Ideas@TheCentre

Restricting freedom is not the answer

Peter Kurti | 21 September 2012

Aussies are a pretty tolerant lot. People from all over the world have settled here and most have prospered.

We like to think that what Immigration Minister Chris Bowen calls ‘traditional Australian values’ hold sway in our country.

But when so-called ‘jihadi children’ are seen on the streets of Sydney holding placards calling for beheadings, it makes one wonder about the breadth of commitment to those values.

Perhaps the answer is to pour even more resources into education and add flag-raising ceremonies to the cultural enrichment activities of the school day.
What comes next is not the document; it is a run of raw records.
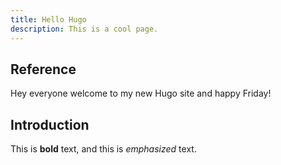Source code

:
 ```yaml
---
title: Hello Hugo
description: This is a cool page.
---
```


## Reference

Hey everyone welcome to my new Hugo site and happy Friday!

## Introduction

This is **bold** text, and this is *emphasized* text.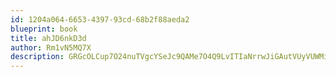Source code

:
```yaml
---
id: 1204a064-6653-4397-93cd-68b2f88aeda2
blueprint: book
title: ahJD6nkD3d
author: Rm1vN5MQ7X
description: GRGcOLCup7O24nuTVgcYSeJc9QAMe7O4Q9LvITIaNrrwJiGAutVUyVUWMilcYmZMJulloaeB0N1QisjyDvQzpJC9maF0jjWDBfy5
---
```

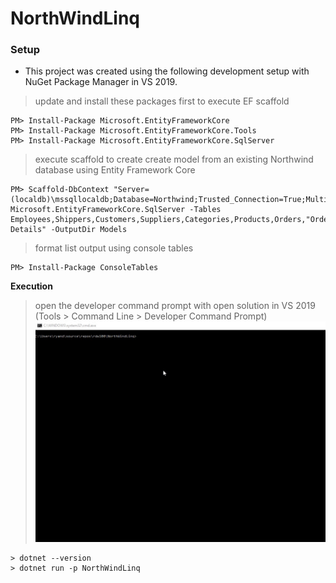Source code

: # NorthWindLinq
### Setup

- This project was created using the following development setup with NuGet Package Manager in VS 2019.

> update and install these packages first to execute EF scaffold

```shell
PM> Install-Package Microsoft.EntityFrameworkCore
PM> Install-Package Microsoft.EntityFrameworkCore.Tools
PM> Install-Package Microsoft.EntityFrameworkCore.SqlServer
```
> execute scaffold to create create model from an existing Northwind database using Entity Framework Core 

```shell
PM> Scaffold-DbContext "Server=(localdb)\mssqllocaldb;Database=Northwind;Trusted_Connection=True;MultipleActiveResultSets=true" Microsoft.EntityFrameworkCore.SqlServer -Tables Employees,Shippers,Customers,Suppliers,Categories,Products,Orders,"Order Details" -OutputDir Models
```
> format list output using console tables  

```shell
PM> Install-Package ConsoleTables
```
**Execution**
> open the developer command prompt with open solution in VS 2019 (Tools > Command Line > Developer Command Prompt)
![Recordit GIF](https://github.com/rdw100/NorthWindLinq/blob/master/NorthWindLinq/img/oHI9IGxRnt.gif?raw=true)
```shell
> dotnet --version
> dotnet run -p NorthWindLinq
```
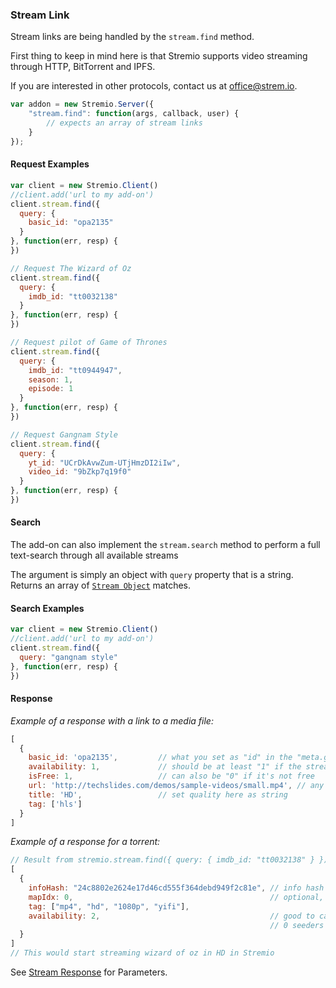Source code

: ### Stream Link

Stream links are being handled by the `stream.find` method.

First thing to keep in mind here is that Stremio supports video streaming through HTTP, BitTorrent and IPFS. 

If you are interested in other protocols, contact us at [office@strem.io](mailto:office@strem.io).

```javascript
var addon = new Stremio.Server({
	"stream.find": function(args, callback, user) {
		// expects an array of stream links
	}
});
```

#### Request Examples

```javascript
var client = new Stremio.Client()
//client.add('url to my add-on')
client.stream.find({
  query: {
    basic_id: "opa2135"
  }
}, function(err, resp) { 
})
```
```javascript
// Request The Wizard of Oz
client.stream.find({
  query: {
    imdb_id: "tt0032138"
  }
}, function(err, resp) { 
})
```
```javascript
// Request pilot of Game of Thrones
client.stream.find({
  query: {
    imdb_id: "tt0944947",
    season: 1,
    episode: 1
  }
}, function(err, resp) { 
})
```
```javascript
// Request Gangnam Style
client.stream.find({
  query: {
    yt_id: "UCrDkAvwZum-UTjHmzDI2iIw",
    video_id: "9bZkp7q19f0"
  }
}, function(err, resp) { 
})
```

#### Search

The add-on can also implement the `stream.search` method to perform a full text-search through all available streams

The argument is simply an object with  ``query`` property that is a string. Returns an array of [``Stream Object``](stream.response.md) matches.

#### Search Examples

```javascript
var client = new Stremio.Client()
//client.add('url to my add-on')
client.stream.find({
  query: "gangnam style"
}, function(err, resp) { 
})
```



#### Response

_Example of a response with a link to a media file:_

```javascript
[
  {
    basic_id: 'opa2135',         // what you set as "id" in the "meta.get" response
    availability: 1,             // should be at least "1" if the stream works
    isFree: 1,                   // can also be "0" if it's not free
    url: 'http://techslides.com/demos/sample-videos/small.mp4', // any streamable url
    title: 'HD',                 // set quality here as string
    tag: ['hls']
  }
]
```

_Example of a response for a torrent:_

```javascript
// Result from stremio.stream.find({ query: { imdb_id: "tt0032138" } })
[
  { 
    infoHash: "24c8802e2624e17d46cd555f364debd949f2c81e", // info hash of torrent
    mapIdx: 0,                                            // optional, the file number (position) in the torrent
    tag: ["mp4", "hd", "1080p", "yifi"],
    availability: 2,                                      // good to calculate this based on seeders, if we have them
                                                          // 0 seeders -> 0 avail; 0-20 -> 1; 20-50 -> 2; 50+ -> 3; ...
  }
]
// This would start streaming wizard of oz in HD in Stremio
```

See [Stream Response](stream.response.md) for Parameters.
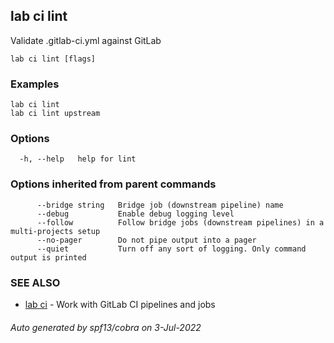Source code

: ## lab ci lint

Validate .gitlab-ci.yml against GitLab

```
lab ci lint [flags]
```

### Examples

```
lab ci lint
lab ci lint upstream
```

### Options

```
  -h, --help   help for lint
```

### Options inherited from parent commands

```
      --bridge string   Bridge job (downstream pipeline) name
      --debug           Enable debug logging level
      --follow          Follow bridge jobs (downstream pipelines) in a multi-projects setup
      --no-pager        Do not pipe output into a pager
      --quiet           Turn off any sort of logging. Only command output is printed
```

### SEE ALSO

* [lab ci](lab_ci.md)	 - Work with GitLab CI pipelines and jobs

###### Auto generated by spf13/cobra on 3-Jul-2022
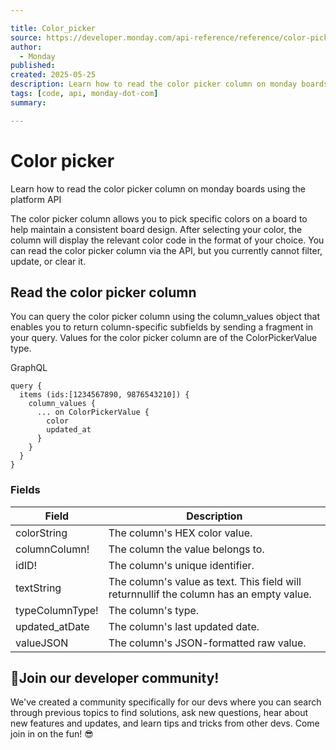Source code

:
 ```yaml
---

title: Color_picker
source: https://developer.monday.com/api-reference/reference/color-picker
author:
  - Monday
published:
created: 2025-05-25
description: Learn how to read the color picker column on monday boards using the platform API
tags: [code, api, monday-dot-com]
summary:

---
```


# Color picker

Learn how to read the color picker column on monday boards using the platform API

The color picker column allows you to pick specific colors on a board to help maintain a consistent board design. After selecting your color, the column will display the relevant color code in the format of your choice. You can read the color picker column via the API, but you currently cannot filter, update, or clear it.

## Read the color picker column

You can query the color picker column using the column_values object that enables you to return column-specific subfields by sending a fragment in your query.  Values for the color picker column are of the ColorPickerValue type.

GraphQL
```
query {
  items (ids:[1234567890, 9876543210]) {
    column_values {
      ... on ColorPickerValue {
        color
        updated_at
      }
    }
  }
}
```

### Fields

Field | Description
--- | ---
colorString | The column's HEX color value.
columnColumn! | The column the value belongs to.
idID! | The column's unique identifier.
textString | The column's value as text. This field will returnnullif the column has an empty value.
typeColumnType! | The column's type.
updated_atDate | The column's last updated date.
valueJSON | The column's JSON-formatted raw value.

## 📘Join our developer community!

We've created a community specifically for our devs where you can search through previous topics to find solutions, ask new questions, hear about new features and updates, and learn tips and tricks from other devs. Come join in on the fun! 😎
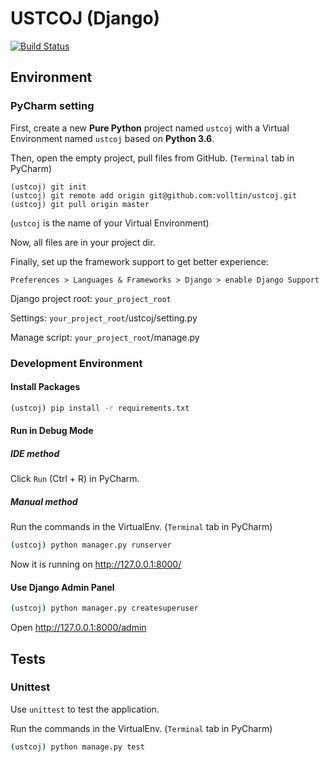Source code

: # USTCOJ (Django)

[![Build Status](https://travis-ci.com/volltin/ustcoj.svg?token=4JibKQrmfuPTR7qe424i&branch=master)](https://travis-ci.com/volltin/ustcoj)

## Environment

### PyCharm setting

First, create a new **Pure Python** project named `ustcoj` with a Virtual Environment named `ustcoj` based on **Python 3.6**.

Then, open the empty project, pull files from GitHub. (`Terminal` tab in PyCharm)

```
(ustcoj) git init
(ustcoj) git remote add origin git@github.com:volltin/ustcoj.git
(ustcoj) git pull origin master
```

(`ustcoj` is the name of your Virtual Environment)

Now, all files are in your project dir.

Finally, set up the framework support to get better experience:

`Preferences > Languages & Frameworks > Django > enable Django Support`

Django project root: `your_project_root`

Settings: `your_project_root`/ustcoj/setting.py

Manage script: `your_project_root`/manage.py

### Development Environment

#### Install Packages

``` sh
(ustcoj) pip install -r requirements.txt
```

#### Run in Debug Mode

##### IDE method

Click `Run` (Ctrl + R) in PyCharm.

##### Manual method

Run the commands in the VirtualEnv. (`Terminal` tab in PyCharm)

```sh
(ustcoj) python manager.py runserver
```

Now it is running on http://127.0.0.1:8000/


#### Use Django Admin Panel

```sh
(ustcoj) python manager.py createsuperuser
```

Open http://127.0.0.1:8000/admin

## Tests

### Unittest

Use `unittest` to test the application.

Run the commands in the VirtualEnv. (`Terminal` tab in PyCharm)

```sh
(ustcoj) python manage.py test
```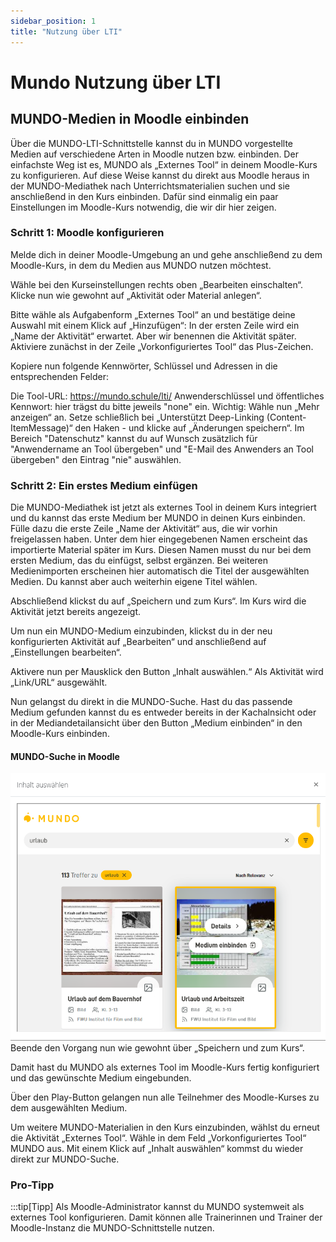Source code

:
 ```yaml
---
sidebar_position: 1
title: "Nutzung über LTI"
---
```


# Mundo Nutzung über LTI

## MUNDO-Medien in Moodle einbinden
Über die MUNDO-LTI-Schnittstelle kannst du in MUNDO vorgestellte Medien auf verschiedene Arten in Moodle nutzen bzw. einbinden. Der einfachste Weg ist es, MUNDO als „Externes Tool“ in deinem Moodle-Kurs zu konfigurieren. Auf diese Weise kannst du direkt aus Moodle heraus in der MUNDO-Mediathek nach Unterrichtsmaterialien suchen und sie anschließend in den Kurs einbinden. Dafür sind einmalig ein paar Einstellungen im Moodle-Kurs notwendig, die wir dir hier zeigen.

### Schritt 1: Moodle konfigurieren

Melde dich in deiner Moodle-Umgebung an und gehe anschließend zu dem Moodle-Kurs, in dem du Medien aus MUNDO nutzen möchtest.

Wähle bei den Kurseinstellungen rechts oben „Bearbeiten einschalten“. Klicke nun wie gewohnt auf „Aktivität oder Material anlegen“.

Bitte wähle als Aufgabenform „Externes Tool“ an und bestätige deine Auswahl mit einem Klick auf „Hinzufügen“: In der ersten Zeile wird ein „Name der Aktivität“ erwartet. Aber wir benennen die Aktivität später. Aktiviere zunächst in der Zeile „Vorkonfiguriertes Tool“ das Plus-Zeichen.

Kopiere nun folgende Kennwörter, Schlüssel und Adressen in die entsprechenden Felder:

Die Tool-URL: https://mundo.schule/lti/
Anwenderschlüssel und öffentliches Kennwort: hier trägst du bitte jeweils "none" ein.
Wichtig: Wähle nun „Mehr anzeigen“ an. Setze schließlich bei „Unterstützt Deep-Linking (Content-ItemMessage)“ den Haken - und klicke auf „Änderungen speichern“. Im Bereich "Datenschutz" kannst du auf Wunsch zusätzlich für "Anwendername an Tool übergeben" und "E-Mail des Anwenders an Tool übergeben" den Eintrag "nie" auswählen.

### Schritt 2: Ein erstes Medium einfügen

Die MUNDO-Mediathek ist jetzt als externes Tool in deinem Kurs integriert und du kannst das erste Medium ber MUNDO in deinen Kurs einbinden. Fülle dazu die erste Zeile „Name der Aktivität“ aus, die wir vorhin freigelassen haben. Unter dem hier eingegebenen Namen erscheint das importierte Material später im Kurs. Diesen Namen musst du nur bei dem ersten Medium, das du einfügst, selbst ergänzen. Bei weiteren Medienimporten erscheinen hier automatisch die Titel der ausgewählten Medien. Du kannst aber auch weiterhin eigene Titel wählen.

Abschließend klickst du auf „Speichern und zum Kurs“. Im Kurs wird die Aktivität jetzt bereits angezeigt.

Um nun ein MUNDO-Medium einzubinden, klickst du in der neu konfigurierten Aktivität auf „Bearbeiten“ und anschließend auf „Einstellungen bearbeiten“.

Aktivere nun per Mausklick den Button „Inhalt auswählen.“ Als Aktivität wird „Link/URL“ ausgewählt.

Nun gelangst du direkt in die MUNDO-Suche. Hast du das passende Medium gefunden kannst du es entweder bereits in der Kachalnsicht oder in der Mediandetailansicht über den Button „Medium einbinden“ in den Moodle-Kurs einbinden.

#### MUNDO-Suche in Moodle

![Search](./img/mundo_lti_suche.png)
Beende den Vorgang nun wie gewohnt über „Speichern und zum Kurs“.

Damit hast du MUNDO als externes Tool im Moodle-Kurs fertig konfiguriert und das gewünschte Medium eingebunden.

Über den Play-Button gelangen nun alle Teilnehmer des Moodle-Kurses zu dem ausgewählten Medium.

Um weitere MUNDO-Materialien in den Kurs einzubinden, wählst du erneut die Aktivität „Externes Tool“. Wähle in dem Feld „Vorkonfiguriertes Tool“ MUNDO aus. Mit einem Klick auf „Inhalt auswählen“ kommst du wieder direkt zur MUNDO-Suche.

### Pro-Tipp

:::tip[Tipp]
Als Moodle-Administrator kannst du MUNDO systemweit als externes Tool konfigurieren. Damit können alle Trainerinnen und Trainer der Moodle-Instanz die MUNDO-Schnittstelle nutzen.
Or perhaps we should support the call of NSW Upper House MP Shaoquett Moselmane for yet more restrictions on our freedom of speech.

Mr Moselmane wants to extend the NSW Anti-Discrimination Act to prohibit vilification on the grounds of religion. But although the jihadi placards were offensive, they hardly mounted to religious vilification.

For Moselmane appears to think the problem last Saturday was not the exercise of free speech in the form of the placards demanding beheadings but the violence.

‘Everybody has a right to protest, to express their views but no one has the right to act violently,’ Moselmane told ABC’s Adam Spencer.

The majority of Australian Muslims want to live here in peace, to raise their kids safely, and to enjoy the free lifestyle of this country.

But a sizeable minority has a darker purpose: to open and inflame what Uthman Badar, spokesman for the global Islamist movement Hizb ut-Tahrir, describes as ‘the deep-seated tensions between Muslims and the West.’

Perhaps Australian Muslims really do believe that the US government must bear reputational harm for a stupid film put up on YouTube by a private individual.

If this is the case, Muslim leaders should understand that, in a comparable way, reputational harm for the behaviour of the rioters last Saturday may come to rest on all members of their own communities.

That’s what happens when speech is free: people make up their minds about what they read, see and hear without any interference from government. It’s what living in a healthy democracy is all about.

If Moselmane wants to afford the rights of protest and free expression to Australian Muslims, he must afford that same freedom to every other Australian. And that must include the freedom to criticise religious belief.

The riots in Sydney have startled the leaders of the Muslim community in Sydney and across Australia. Some were quicker than others to condemn the violence.

But as we approach the tenth anniversary of the Bali bombings, almost all Muslim leaders recognise the possible damage done to the standing of Australian Muslims in the wider community.

So neither hoisting the flag nor clamping down on freedom of speech is going to address the serious issues facing multicultural Australia.

Commentator Waleed Aly has warned that a Muslim subculture based ‘almost exclusively on shared grievance’ would render Islamic identity hollow.

Faced with this kind of warning, Australian Muslims do not need new laws to restrict freedom further.

They need leaders with new vision who will openly oppose extremism, engage constructively with contemporary society, and fearlessly promote those famous traditional Australian values of freedom and tolerance in their communities.

If they fail to do that, life here in the long run may be less comfortable for us all.

Peter Kurti is a Research Fellow with the Religion and the Free Society Program at The Centre for Independent Studies.